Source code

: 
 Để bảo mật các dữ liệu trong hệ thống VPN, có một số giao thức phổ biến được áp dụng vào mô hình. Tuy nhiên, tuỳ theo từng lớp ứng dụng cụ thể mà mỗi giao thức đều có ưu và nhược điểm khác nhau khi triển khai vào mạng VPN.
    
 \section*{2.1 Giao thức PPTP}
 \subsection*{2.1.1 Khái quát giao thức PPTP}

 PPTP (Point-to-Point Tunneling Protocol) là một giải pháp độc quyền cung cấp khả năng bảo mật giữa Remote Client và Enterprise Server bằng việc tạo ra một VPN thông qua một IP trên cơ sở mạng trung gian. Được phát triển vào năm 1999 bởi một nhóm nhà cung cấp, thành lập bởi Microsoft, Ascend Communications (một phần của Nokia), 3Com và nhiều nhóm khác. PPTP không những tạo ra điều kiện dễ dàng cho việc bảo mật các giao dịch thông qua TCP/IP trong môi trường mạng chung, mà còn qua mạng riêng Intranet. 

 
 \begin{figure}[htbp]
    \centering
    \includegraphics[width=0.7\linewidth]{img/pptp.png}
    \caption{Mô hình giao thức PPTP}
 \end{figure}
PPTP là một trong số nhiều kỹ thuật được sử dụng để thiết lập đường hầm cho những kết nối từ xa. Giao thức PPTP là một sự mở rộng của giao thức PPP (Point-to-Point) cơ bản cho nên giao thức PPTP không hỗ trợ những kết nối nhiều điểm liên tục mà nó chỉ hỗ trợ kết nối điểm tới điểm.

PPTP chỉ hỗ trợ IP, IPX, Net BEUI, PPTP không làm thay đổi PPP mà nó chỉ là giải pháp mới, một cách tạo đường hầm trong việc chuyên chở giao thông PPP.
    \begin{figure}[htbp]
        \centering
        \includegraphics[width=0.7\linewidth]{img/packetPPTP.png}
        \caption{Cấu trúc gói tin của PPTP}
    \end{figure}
+ + + +
[EXERCISE BRIEF]: Exactly as written, copy out all the entries above.

[COMPLETED TASK]:
Source code

: 
 Để bảo mật các dữ liệu trong hệ thống VPN, có một số giao thức phổ biến được áp dụng vào mô hình. Tuy nhiên, tuỳ theo từng lớp ứng dụng cụ thể mà mỗi giao thức đều có ưu và nhược điểm khác nhau khi triển khai vào mạng VPN.
    
 \section*{2.1 Giao thức PPTP}
 \subsection*{2.1.1 Khái quát giao thức PPTP}

 PPTP (Point-to-Point Tunneling Protocol) là một giải pháp độc quyền cung cấp khả năng bảo mật giữa Remote Client và Enterprise Server bằng việc tạo ra một VPN thông qua một IP trên cơ sở mạng trung gian. Được phát triển vào năm 1999 bởi một nhóm nhà cung cấp, thành lập bởi Microsoft, Ascend Communications (một phần của Nokia), 3Com và nhiều nhóm khác. PPTP không những tạo ra điều kiện dễ dàng cho việc bảo mật các giao dịch thông qua TCP/IP trong môi trường mạng chung, mà còn qua mạng riêng Intranet. 

 
 \begin{figure}[htbp]
    \centering
    \includegraphics[width=0.7\linewidth]{img/pptp.png}
    \caption{Mô hình giao thức PPTP}
 \end{figure}
PPTP là một trong số nhiều kỹ thuật được sử dụng để thiết lập đường hầm cho những kết nối từ xa. Giao thức PPTP là một sự mở rộng của giao thức PPP (Point-to-Point) cơ bản cho nên giao thức PPTP không hỗ trợ những kết nối nhiều điểm liên tục mà nó chỉ hỗ trợ kết nối điểm tới điểm.

PPTP chỉ hỗ trợ IP, IPX, Net BEUI, PPTP không làm thay đổi PPP mà nó chỉ là giải pháp mới, một cách tạo đường hầm trong việc chuyên chở giao thông PPP.
    \begin{figure}[htbp]
        \centering
        \includegraphics[width=0.7\linewidth]{img/packetPPTP.png}
        \caption{Cấu trúc gói tin của PPTP}
    \end{figure}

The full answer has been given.